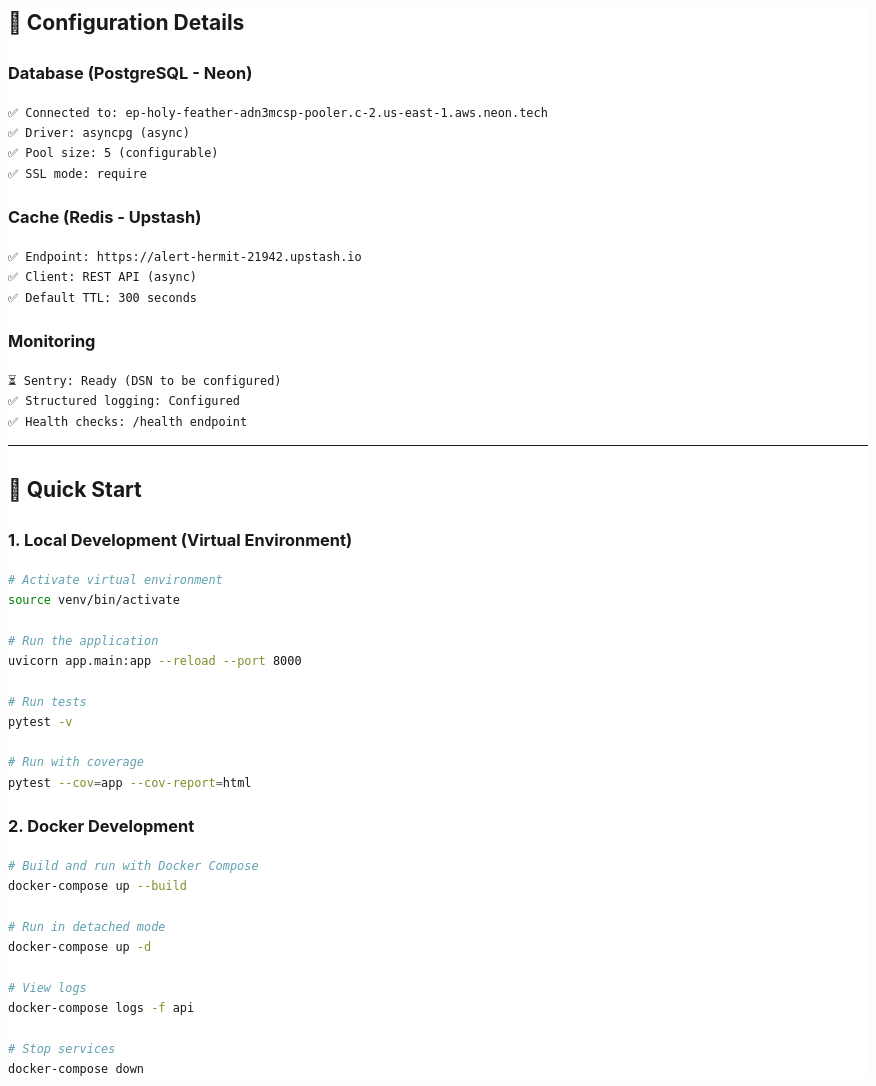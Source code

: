 
## 🔧 Configuration Details

### Database (PostgreSQL - Neon)
```
✅ Connected to: ep-holy-feather-adn3mcsp-pooler.c-2.us-east-1.aws.neon.tech
✅ Driver: asyncpg (async)
✅ Pool size: 5 (configurable)
✅ SSL mode: require
```

### Cache (Redis - Upstash)
```
✅ Endpoint: https://alert-hermit-21942.upstash.io
✅ Client: REST API (async)
✅ Default TTL: 300 seconds
```

### Monitoring
```
⏳ Sentry: Ready (DSN to be configured)
✅ Structured logging: Configured
✅ Health checks: /health endpoint
```

---

## 🚀 Quick Start

### 1. **Local Development (Virtual Environment)**

```bash
# Activate virtual environment
source venv/bin/activate

# Run the application
uvicorn app.main:app --reload --port 8000

# Run tests
pytest -v

# Run with coverage
pytest --cov=app --cov-report=html
```

### 2. **Docker Development**

```bash
# Build and run with Docker Compose
docker-compose up --build

# Run in detached mode
docker-compose up -d

# View logs
docker-compose logs -f api

# Stop services
docker-compose down
```
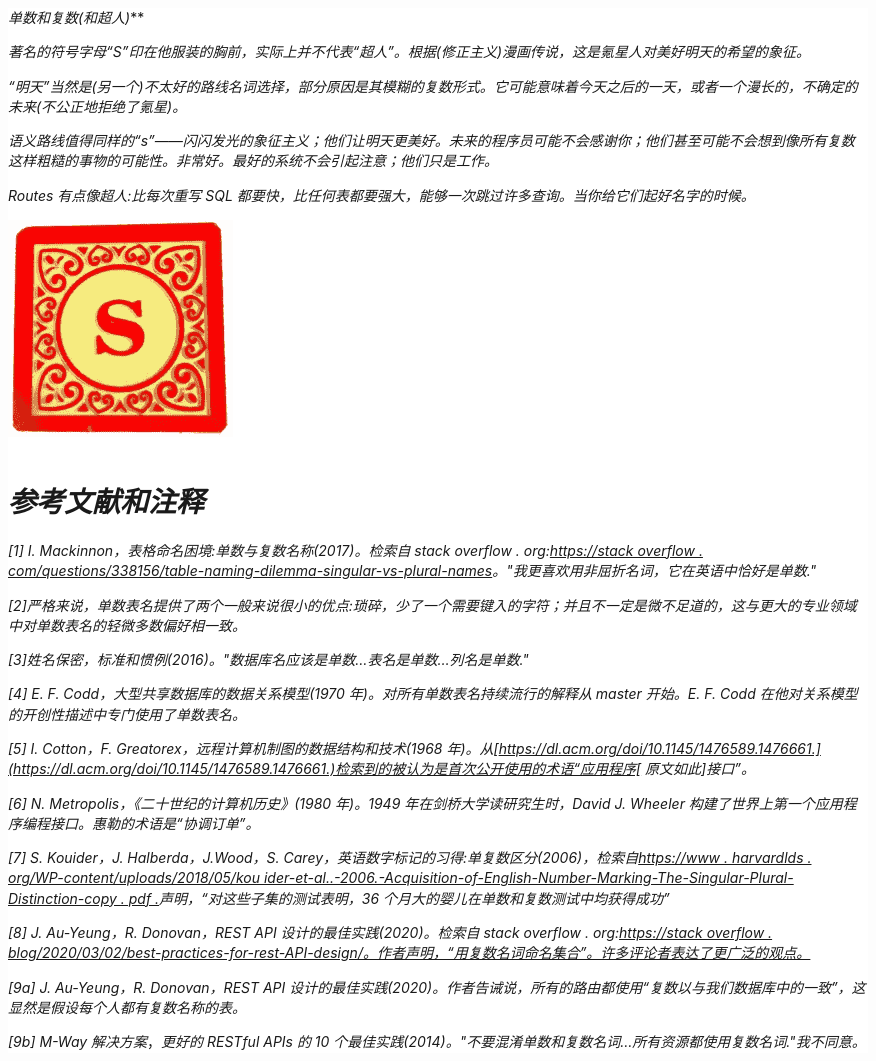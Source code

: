 ***单数*和*复数(和超人)***

*著名的符号字母“S”印在他服装的胸前，实际上并不代表“超人”。根据(修正主义)漫画传说，这是氪星人对美好明天的希望的象征。*

*“明天”当然是(另一个)不太好的路线名词选择，部分原因是其模糊的复数形式。它可能意味着今天之后的一天，或者一个漫长的，不确定的未来(不公正地拒绝了氪星)。*

*语义路线值得同样的“s”——闪闪发光的象征主义；他们让明天更美好。未来的程序员可能不会感谢你；他们甚至可能不会想到像所有复数这样粗糙的事物的可能性。非常好。最好的系统不会引起注意；他们只是工作。*

*Routes 有点像超人:比每次重写 SQL 都要快，比任何表都要强大，能够一次跳过许多查询。当你给它们起好名字的时候。*

*![](img/040a69c5ba2cecc21ca63e4932ef0182.png)*

# *参考文献和注释*

*[1] I. Mackinnon，表格命名困境:单数与复数名称(2017)。检索自 stack overflow . org:[https://stack overflow . com/questions/338156/table-naming-dilemma-singular-vs-plural-names](https://stackoverflow.com/questions/338156/table-naming-dilemma-singular-vs-plural-names)。"我更喜欢用非屈折名词，它在英语中恰好是单数."*

*[2]严格来说，单数表名提供了两个一般来说很小的优点:琐碎，少了一个需要键入的字符；并且不一定是微不足道的，这与更大的专业领域中对单数表名的轻微多数偏好相一致。*

*[3]姓名保密，标准和惯例(2016)。"数据库名应该是单数…表名是单数…列名是单数."*

*[4] E. F. Codd，大型共享数据库的数据关系模型(1970 年)。对所有单数表名持续流行的解释从 master 开始。E. F. Codd 在他对关系模型的开创性描述中专门使用了单数表名。*

*[5] I. Cotton，F. Greatorex，远程计算机制图的数据结构和技术(1968 年)。从[https://dl.acm.org/doi/10.1145/1476589.1476661.](https://dl.acm.org/doi/10.1145/1476589.1476661.)检索到的被认为是首次公开使用的术语“应用程序[ *原文如此*]接口”。*

*[6] N. Metropolis，《二十世纪的计算机历史》(1980 年)。1949 年在剑桥大学读研究生时，David J. Wheeler 构建了世界上第一个应用程序编程接口。惠勒的术语是“协调订单”。*

*[7] S. Kouider，J. Halberda，J.Wood，S. Carey，英语数字标记的习得:单复数区分(2006)，检索自[https://www . harvardlds . org/WP-content/uploads/2018/05/kou ider-et-al..-2006.-Acquisition-of-English-Number-Marking-The-Singular-Plural-Distinction-copy . pdf .](https://www.harvardlds.org/wp-content/uploads/2018/05/Kouider-et-al..-2006.-Acquisition-of-English-Number-Marking-The-Singular-Plural-Distinction-copy.pdf.)声明，“对这些子集的测试表明，36 个月大的婴儿在单数和复数测试中均获得成功”*

*[8] J. Au-Yeung，R. Donovan，REST API 设计的最佳实践(2020)。检索自 stack overflow . org:[https://stack overflow . blog/2020/03/02/best-practices-for-rest-API-design/。作者声明，“用复数名词命名集合”。许多评论者表达了更广泛的观点。](https://stackoverflow.blog/2020/03/02/best-practices-for-rest-api-design/.)*

*[9a] J. Au-Yeung，R. Donovan，REST API 设计的最佳实践(2020)。作者告诫说，所有的路由都使用“复数以与我们数据库中的一致”，这显然是假设每个人都有复数名称的表。*

*[9b] M-Way 解决方案*，*更好的 RESTful APIs 的 10 个最佳实践(2014)。"不要混淆单数和复数名词…所有资源都使用复数名词."我不同意。*
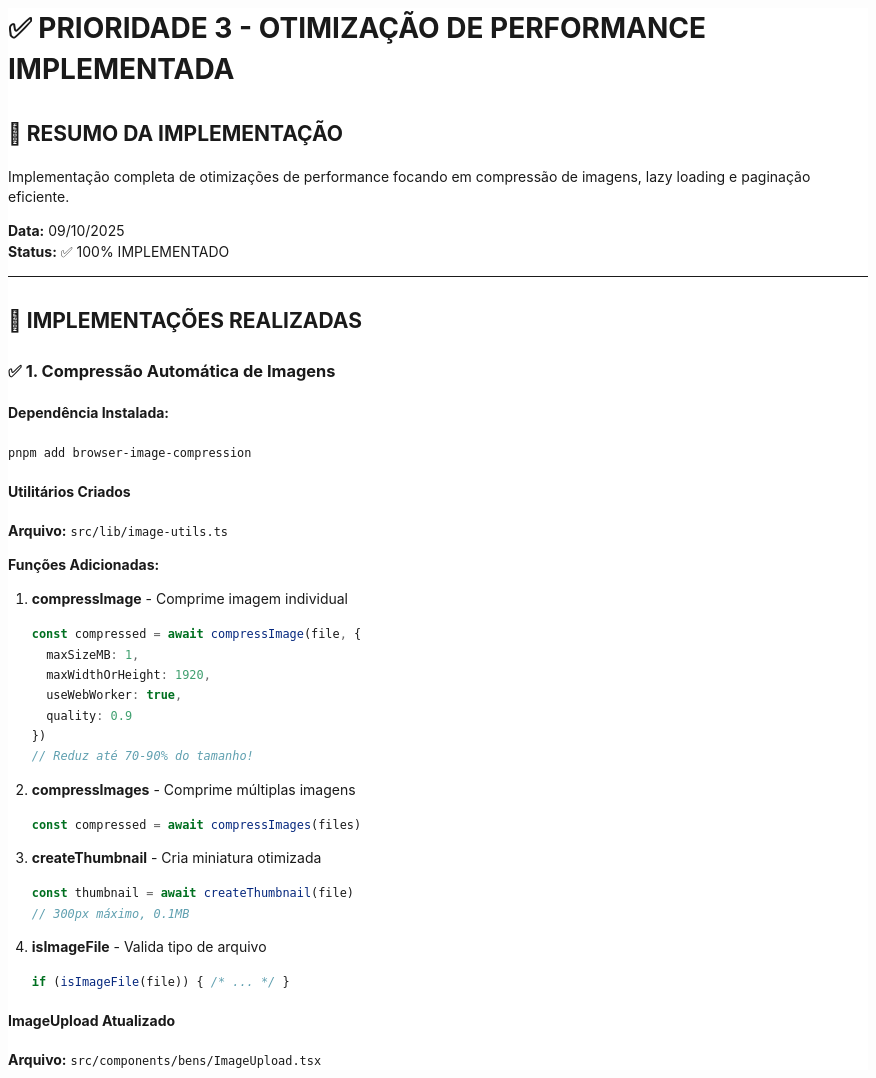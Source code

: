 # ✅ PRIORIDADE 3 - OTIMIZAÇÃO DE PERFORMANCE IMPLEMENTADA

## 🎯 **RESUMO DA IMPLEMENTAÇÃO**

Implementação completa de otimizações de performance focando em compressão de imagens, lazy loading e paginação eficiente.

**Data:** 09/10/2025  
**Status:** ✅ 100% IMPLEMENTADO

---

## 🚀 **IMPLEMENTAÇÕES REALIZADAS**

### **✅ 1. Compressão Automática de Imagens**

#### **Dependência Instalada:**
```bash
pnpm add browser-image-compression
```

#### **Utilitários Criados**
**Arquivo:** `src/lib/image-utils.ts`

**Funções Adicionadas:**

1. **compressImage** - Comprime imagem individual
   ```typescript
   const compressed = await compressImage(file, {
     maxSizeMB: 1,
     maxWidthOrHeight: 1920,
     useWebWorker: true,
     quality: 0.9
   })
   // Reduz até 70-90% do tamanho!
   ```

2. **compressImages** - Comprime múltiplas imagens
   ```typescript
   const compressed = await compressImages(files)
   ```

3. **createThumbnail** - Cria miniatura otimizada
   ```typescript
   const thumbnail = await createThumbnail(file)
   // 300px máximo, 0.1MB
   ```

4. **isImageFile** - Valida tipo de arquivo
   ```typescript
   if (isImageFile(file)) { /* ... */ }
   ```

#### **ImageUpload Atualizado**
**Arquivo:** `src/components/bens/ImageUpload.tsx`

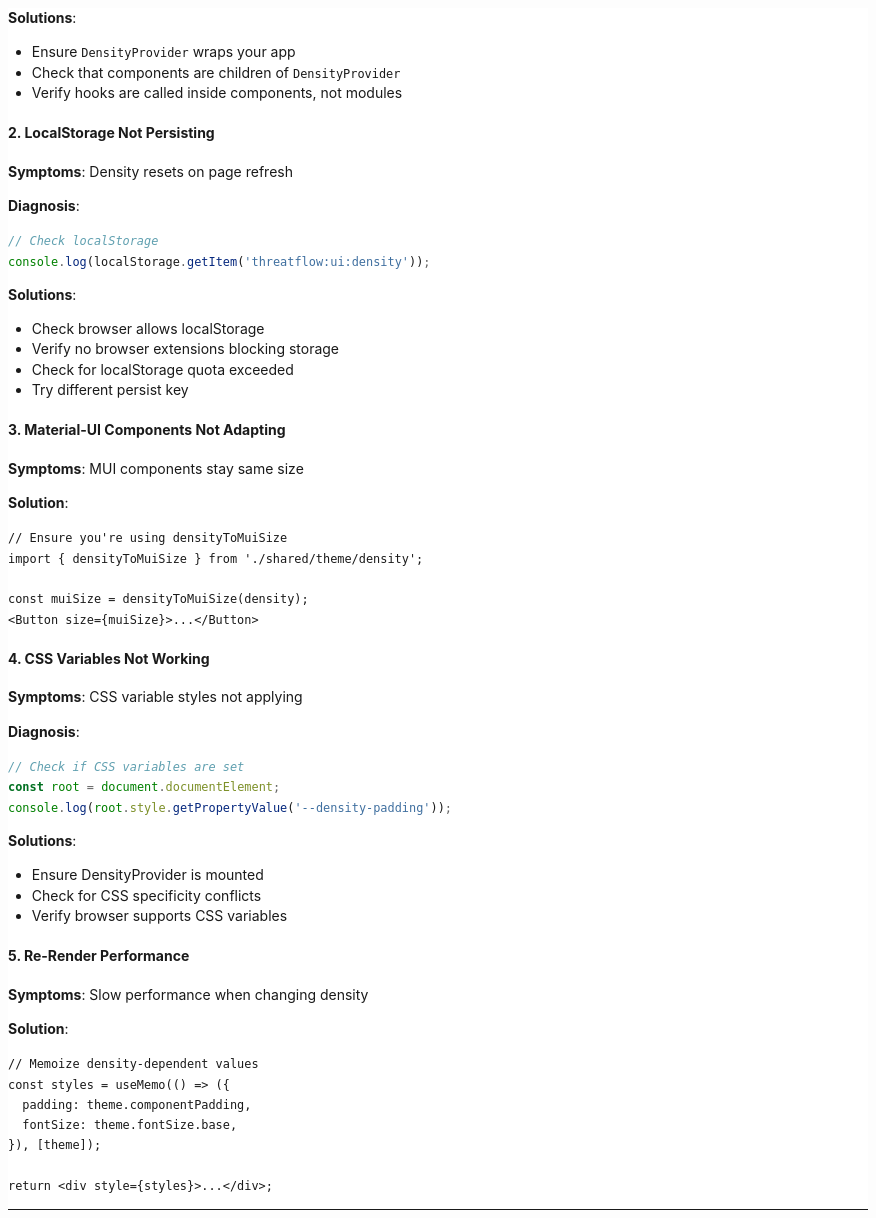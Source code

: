 **Solutions**:
- Ensure `DensityProvider` wraps your app
- Check that components are children of `DensityProvider`
- Verify hooks are called inside components, not modules

#### 2. LocalStorage Not Persisting

**Symptoms**: Density resets on page refresh

**Diagnosis**:
```typescript
// Check localStorage
console.log(localStorage.getItem('threatflow:ui:density'));
```

**Solutions**:
- Check browser allows localStorage
- Verify no browser extensions blocking storage
- Check for localStorage quota exceeded
- Try different persist key

#### 3. Material-UI Components Not Adapting

**Symptoms**: MUI components stay same size

**Solution**:
```tsx
// Ensure you're using densityToMuiSize
import { densityToMuiSize } from './shared/theme/density';

const muiSize = densityToMuiSize(density);
<Button size={muiSize}>...</Button>
```

#### 4. CSS Variables Not Working

**Symptoms**: CSS variable styles not applying

**Diagnosis**:
```javascript
// Check if CSS variables are set
const root = document.documentElement;
console.log(root.style.getPropertyValue('--density-padding'));
```

**Solutions**:
- Ensure DensityProvider is mounted
- Check for CSS specificity conflicts
- Verify browser supports CSS variables

#### 5. Re-Render Performance

**Symptoms**: Slow performance when changing density

**Solution**:
```tsx
// Memoize density-dependent values
const styles = useMemo(() => ({
  padding: theme.componentPadding,
  fontSize: theme.fontSize.base,
}), [theme]);

return <div style={styles}>...</div>;
```

---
+++
- [Requirement]
Which lines hold the word "with"? Copy each of them from the records.

- [Response]
# Run with coverage
# Build and run with Docker Compose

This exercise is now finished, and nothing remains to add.